In the proposed study, the challenge we face in each scenario is the harsh and unpredictable behavior underwater. Underwater, acoustic signals can cover more distance as compared to radio waves due to which acoustic signals are preferred. However, the scattering nature of water may affect the efficiency of our network.

With respect to the benchmarks, the proposed schemes perform better in almost all the considered scenarios. The purpose of considering 3 different scenarios is to get well informed before the implementation of a scheme. The installation of a scheme can be implemented in any of the three scenarios or maybe the organization has some constraints and wants to deploy sink nodes in a particular fashion then with the help of this study, the organization is able to find the optimal solution for its operation and so on. As it can be seen that for every scenario, the routing protocol performs differently.
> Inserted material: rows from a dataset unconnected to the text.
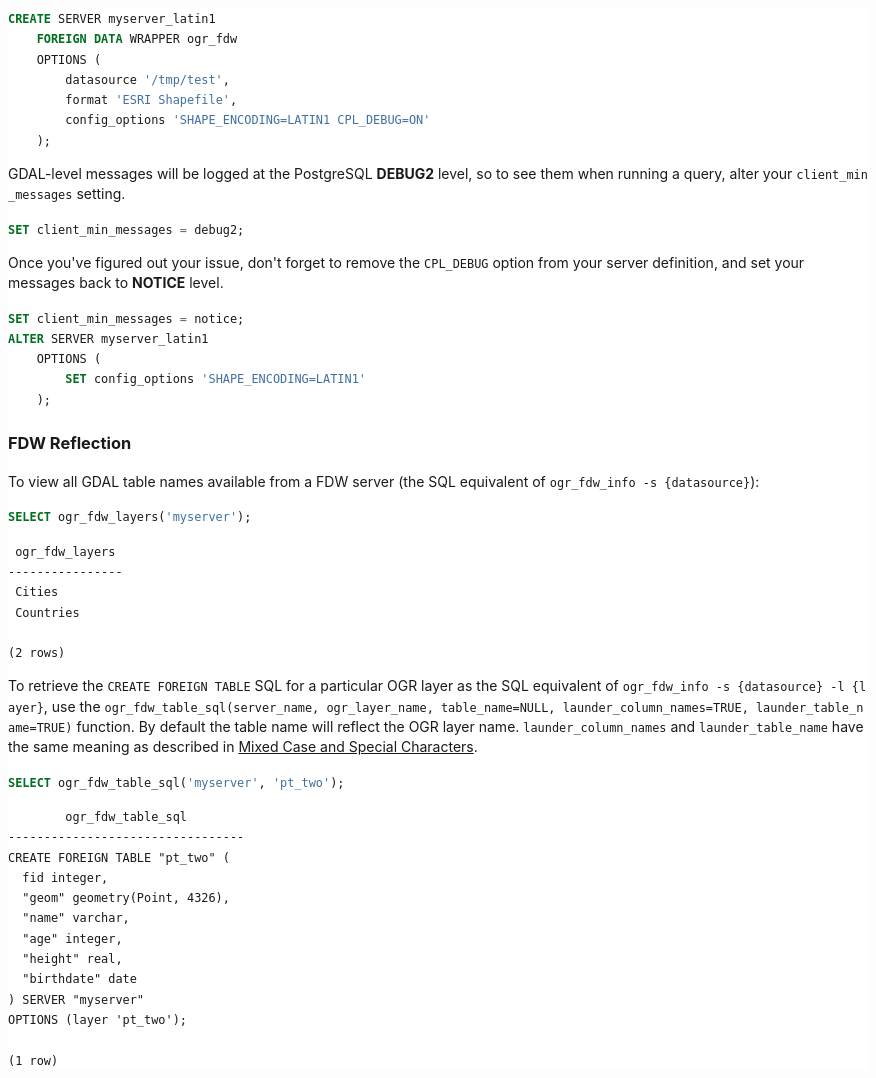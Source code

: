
 ```sql
CREATE SERVER myserver_latin1
	FOREIGN DATA WRAPPER ogr_fdw
	OPTIONS (
		datasource '/tmp/test',
		format 'ESRI Shapefile',
		config_options 'SHAPE_ENCODING=LATIN1 CPL_DEBUG=ON'
	);
```

GDAL-level messages will be logged at the PostgreSQL **DEBUG2** level, so to see them when running a query, alter your `client_min_messages` setting.

```sql
SET client_min_messages = debug2;
```

Once you've figured out your issue, don't forget to remove the `CPL_DEBUG` option from your server definition, and set your messages back to **NOTICE** level.

```sql
SET client_min_messages = notice;
ALTER SERVER myserver_latin1
	OPTIONS (
		SET config_options 'SHAPE_ENCODING=LATIN1'
	);
```

### FDW Reflection

To view all GDAL table names available from a FDW server (the SQL equivalent of `ogr_fdw_info -s {datasource}`):

```sql
SELECT ogr_fdw_layers('myserver');
```
```
 ogr_fdw_layers
----------------
 Cities
 Countries

(2 rows)
```

To retrieve the `CREATE FOREIGN TABLE` SQL for a particular OGR layer as the SQL equivalent of `ogr_fdw_info -s {datasource} -l {layer}`, use the `ogr_fdw_table_sql(server_name, ogr_layer_name, table_name=NULL, launder_column_names=TRUE, launder_table_name=TRUE)` function. By default the table name will reflect the OGR layer name. `launder_column_names` and `launder_table_name` have the same meaning as described in [Mixed Case and Special Characters](#mixed-case-and-special-characters).

```sql
SELECT ogr_fdw_table_sql('myserver', 'pt_two');
```
```
        ogr_fdw_table_sql
---------------------------------
CREATE FOREIGN TABLE "pt_two" (
  fid integer,
  "geom" geometry(Point, 4326),
  "name" varchar,
  "age" integer,
  "height" real,
  "birthdate" date
) SERVER "myserver"
OPTIONS (layer 'pt_two');

(1 row)
```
In scenario-1, the DEEC-(ACH)${}^2$ protocol outperforms for most of the metrics of evaluation and generates promising results. DEEC-(ACH)${}^2$ shows the maximum number of packets are received at BS and less number of nodes died with respect to other routing protocols. However, a trade-off occurs between the maximum number of packets sent to the BS and packet drop ratio. DEEC-(ACH)${}^2$ is able to send the maximum number of packets to the BS due to which packet drop ratio is also high. In scenario-2, LEACH-(ACH)${}^2$ protocol performs better than all other schemes. Likewise, DEEC-(ACH)${}^2$ in scenario-1, here LEACH-(ACH)${}^2$ protocol acts similarly. LEACH-(ACH)${}^2$ shows the maximum number of packets received at BS and fewer nodes died in scenario-2. However, a tradeoff occurs between the maximum number of packets sent to the BS and packet drop ratio. LEACH-(ACH)${}^2$ is able to send the maximum number of packets to the BS due to which packet drop ratio is also high. In scenario.3, DEEC-(ACH)${}^2$ is able to send the maximum number of packets to BS, and the maximum number of packets are received at BS. For packet drop ratio TEEN-(ACH)${}^2$ performs best while less number of nodes died using SEP-(ACH)${}^2$. From these results, we have concluded that our proposed schemes have generated promising results and perform better than the benchmarks in each scenario.

5. Conclusions

In this study, the number of most recently used smart underwater routing protocols are analyzed. The terrestrial (ACH)${}^2$ routing protocol is integrated with a smart underwater routing scheme. Due to significant advancement in smart underwater development, the sensor network has gained a lot of researchers’ interest, but still, there are various situations where an optimal solution is required to be explored. The results of underwater implementation of (ACH)${}^2$ varies according to the acoustic modem type. In the proposed scheme, sink nodes are deployed in three different ways. In the first case, the only single sink is placed at the water surface. In the second case, four sinks are arranged and positioned at an equal distance from one another at the water surface. While, in the third case, one of the sinks is placed at the water surface and the second sink is deployed inside the predefined $3-D$ region. Moreover, all of the aforementioned cases are evaluated separately. Afterwards, the simulation results show that the maximum number of packets are favorably reached at the BS and less number of nodes died as compared to DBR and EEDBR. DEEC-(ACH)${}^2$ performs best generally, while, in case 2, LEACH-(ACH)${}^2$ performs best.

In the future, we intend to enhance our proposed scheme by considering link status and signal to noise ratio before sending any packets to BS. We are also interested in using the mobile sinks in our future study to support smart cities’ vision.